Opini

Opini

Opini

Apr 19, 2024
Otomatis
Mode Gelap
Mode Terang

Inilah Sikap Terbaik Muslim dalam Hidup

Oleh: Andi Suseno*

Hidup di dunia sepenuhnya adalah ujian dari Allah SWT. Demikian Allah SWT berfirman di dalam surat al-Ambiya’ 21:35

“Kami akan menguji kamu dengan keburukan dan kebaikan sebagai cobaan (yang sebenar-benarnya). Dan hanya kepada Kamilah kamu dikembalikan.”

Imam Ibnu Katsir dalam Tafsirnya menjelaskan bahwa makna dari ayat di atas adalah bahwa Allah SWT terkadang menguji manusia dengan sesuatu yang buruk (Asy-Syarru), terkadang juga dengan  kebaikan (Al Khairu) dan semuanya kembali kepada Allah. Artinya bahwa yang buruk terjadi atas kehendak dari Allah SWT dan yang baikpun tidak akan pernah terjadi kecuali jika Allah menghendaki. Demikian karena hidup di dunia ini sepenuhnya adalah ujian dari Allah SWT. Dalam surat al-Baqarah : 155 juga disebutkan :

“Dan sungguh akan Kami berikan cobaan kepadamu, dengan sedikit ketakutan, kelaparan, kekurangan harta, jiwa dan buah-buahan.
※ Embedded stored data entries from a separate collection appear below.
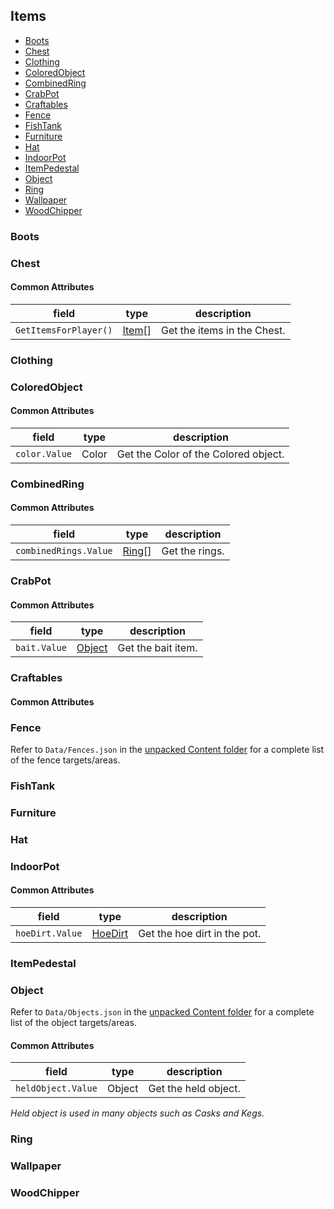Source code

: ## Items

* [Boots](#boots)
* [Chest](#chest)
* [Clothing](#clothing)
* [ColoredObject](#coloredobject)
* [CombinedRing](#combinedring)
* [CrabPot](#crabpot)
* [Craftables](#craftables)
* [Fence](#fence)
* [FishTank](#fishtank)
* [Furniture](#furniture)
* [Hat](#hat)
* [IndoorPot](#indoorpot)
* [ItemPedestal](#itempedestal)
* [Object](#object)
* [Ring](#ring)
* [Wallpaper](#wallpaper)
* [WoodChipper](#woodchipper)


### Boots

### Chest

#### Common Attributes

| field                 | type              | description                 |
|-----------------------|-------------------|-----------------------------|
| `GetItemsForPlayer()` | [Item](#object)[] | Get the items in the Chest. |

### Clothing

### ColoredObject

#### Common Attributes

| field         | type  | description                          |
|---------------|-------|--------------------------------------|
| `color.Value` | Color | Get the Color of the Colored object. |

### CombinedRing

#### Common Attributes

| field                 | type            | description    |
|-----------------------|-----------------|----------------|
| `combinedRings.Value` | [Ring](#ring)[] | Get the rings. |

### CrabPot

#### Common Attributes

| field        | type              | description        |
|--------------|-------------------|--------------------|
| `bait.Value` | [Object](#object) | Get the bait item. |

### Craftables

#### Common Attributes



### Fence

Refer to `Data/Fences.json` in
the [unpacked Content folder](https://stardewvalleywiki.com/Modding:Editing_XNB_files#Unpack_game_files)
for a complete list of the fence targets/areas.

### FishTank

### Furniture

### Hat

### IndoorPot

#### Common Attributes

| field           | type                                      | description                  |
|-----------------|-------------------------------------------|------------------------------|
| `hoeDirt.Value` | [HoeDirt](./PatchTerrainFeatures#hoedirt) | Get the hoe dirt in the pot. |

### ItemPedestal

### Object

Refer to `Data/Objects.json` in
the [unpacked Content folder](https://stardewvalleywiki.com/Modding:Editing_XNB_files#Unpack_game_files)
for a complete list of the object targets/areas.

#### Common Attributes

| field              | type   | description          |
|--------------------|--------|----------------------|
| `heldObject.Value` | Object | Get the held object. |

*Held object is used in many objects such as Casks and Kegs.*

### Ring

### Wallpaper

### WoodChipper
Dan berikanlah berita gembira kepada orang-orang yang sabar.”

Dari ayat di atas dapat difahami bahwa ujian dan cobaan adalah sebuah keniscayaan yang pasti dialami oleh manusia. Tidak ada yang dapat mengelak dari ujian Allah. Jika ada orang yang tampak bahagia dengan berlimpahnya harta, ketahuilah bisa jadi ujian Allah bisa datang dari sisi yang lain mungkin anaknya bermasalah, mungkin orang tua yang sakit-sakitan, mungkin tetangga yang kurang baik dan seterusnya. Diujung ayat Allah berfirman: kabarkanlah berita gembira kepada orang yang sabar. Artinya bahwa sabar adalah sikap terbaik seorang mukmin dalam menghadapi setiap ujian, yang tidak akan dia dapatkan kecuali dengan melaksanakan shalat dengan sebaik-baiknya sesuai yang Rasulullah SAW contohkan sebagaimana firman Allah SWT. pada ayat sebelumnya

“ Hai orang-orang yang beriman, jadikanlah sabar dan shalat sebagai penolongmu, sesungguhnya Allah beserta orang-orang yang sabar. (al-Baqarah : 153).”
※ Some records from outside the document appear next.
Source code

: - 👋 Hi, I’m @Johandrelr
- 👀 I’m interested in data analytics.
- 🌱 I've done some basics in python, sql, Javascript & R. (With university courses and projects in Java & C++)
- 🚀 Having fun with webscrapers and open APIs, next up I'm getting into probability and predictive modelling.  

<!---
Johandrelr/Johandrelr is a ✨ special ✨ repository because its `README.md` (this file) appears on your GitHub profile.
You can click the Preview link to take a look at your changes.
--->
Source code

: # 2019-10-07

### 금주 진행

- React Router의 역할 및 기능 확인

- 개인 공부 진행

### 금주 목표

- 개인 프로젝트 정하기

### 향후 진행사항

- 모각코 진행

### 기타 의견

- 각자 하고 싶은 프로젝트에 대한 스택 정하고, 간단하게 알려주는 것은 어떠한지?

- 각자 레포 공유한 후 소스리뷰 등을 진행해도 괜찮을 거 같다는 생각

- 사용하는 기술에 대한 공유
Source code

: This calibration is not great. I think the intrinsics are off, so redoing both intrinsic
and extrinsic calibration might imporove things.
Pada  surat at-Taghabun ayat 15 Allah SWT. berfirman: 

“Sesungguhnya hartamu dan anak-anakmu hanyalah cobaan (bagimu), dan di sisi Allah-lah pahala yang besar.”
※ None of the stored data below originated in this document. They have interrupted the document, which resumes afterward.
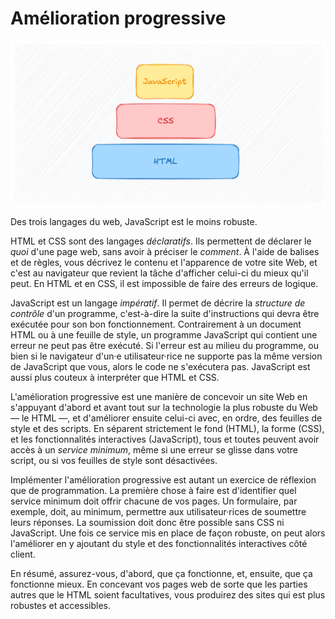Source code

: # Amélioration progressive

![amélioration progressive](amelioration-progressive.png)

Des trois langages du web, JavaScript est le moins robuste. 

HTML et CSS sont des langages *déclaratifs*. Ils permettent de déclarer
le *quoi* d'une page web, sans avoir à préciser le *comment*. À l'aide
de balises et de règles, vous décrivez le contenu et l'apparence de
votre site Web, et c'est au navigateur que revient la tâche d'afficher
celui-ci du mieux qu'il peut. En HTML et en CSS, il est impossible de
faire des erreurs de logique.

JavaScript est un langage *impératif*. Il permet de décrire la
*structure de contrôle* d'un programme, c'est-à-dire la suite
d'instructions qui devra être exécutée pour son bon fonctionnement.
Contrairement à un document HTML ou à une feuille de style, un programme
JavaScript qui contient une erreur ne peut pas être exécuté. Si l'erreur
est au milieu du programme, ou bien si le navigateur d'un·e
utilisateur·rice ne supporte pas la même version de JavaScript que vous,
alors le code ne s'exécutera pas. JavaScript est aussi plus couteux à
interpréter que HTML et CSS.

L'amélioration progressive est une manière de concevoir un site Web en
s'appuyant d'abord et avant tout sur la technologie la plus robuste du
Web — le HTML —, et d'améliorer ensuite celui-ci avec, en ordre, des
feuilles de style et des scripts. En séparent strictement le fond
(HTML), la forme (CSS), et les fonctionnalités interactives
(JavaScript), tous et toutes peuvent avoir accès à un *service minimum*,
même si une erreur se glisse dans votre script, ou si vos feuilles de
style sont désactivées.

Implémenter l'amélioration progressive est autant un exercice de
réflexion que de programmation. La première chose à faire est
d'identifier quel service minimum doit offrir chacune de vos pages. Un
formulaire, par exemple, doit, au minimum, permettre aux
utilisateur·rices de soumettre leurs réponses. La soumission doit donc
être possible sans CSS ni JavaScript. Une fois ce service mis en place
de façon robuste, on peut alors l'améliorer en y ajoutant du style et
des fonctionnalités interactives côté client.

En résumé, assurez-vous, d'abord, que ça fonctionne, et, ensuite, que ça
fonctionne mieux. En concevant vos pages web de sorte que les parties
autres que le HTML soient facultatives, vous produirez des sites qui est
plus robustes et accessibles.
Harta, anak, tahta, dan semua kesenangan duniawi adalah ujian dari Allah SWT. Apakah manusia mansyukuri segala nikmat yang telah Allah berikan atau tidak. Segala nikmat yang Allah berikan adalah amanah yang akan dimintai pertanggungjawabanya di hadapan Allah SWT kelak di akhirat. Banyak orang mengira bahwa segala nikmat yang Allah berikan adalah karena ketaatanya, karena Allah memuliakannya. Benarkah demikian? jawabanya adalah belum tentu. Karena dengan atau tanpa ketaatan manusia, sifat Allah tetap ‘Ar-Rahman artinya maha pengasih, Allah memberi siapapun yang dikehendaki. Muslim atau kafir tetap Allah kasihi. Sebaliknya ada sebagian orang mengira ketika Allah uji dengan masalah, kekurangan harta, dia mengira bahwa Allah menghinakannya. Sebagaimana firman Allah dalam surat al-Fajr, ayat 15-16 yang demikian itu adalah tidak benar. Allah uji hambanya yang taat juga yang tidak taat. Kemuliaan seseorang tidaklah diukur dari seberapa banyak harta yang ia miliki, seberapa tinggi jabatan yang ia duduki, seberapa banyak masalah yang  ia hadapi. Miskin di dunia bukanlah ukuran dia juga miskin di hadapan Allah. Kemuliaan manusia di hadapan Allah berdasarkan tingkat ketakwaanya :

“Sesungguhnya orang yang paling mulia diantara kamu disisi Allah ialah orang yang paling takwa diantara kamu.”(Al-Hujurat: 13).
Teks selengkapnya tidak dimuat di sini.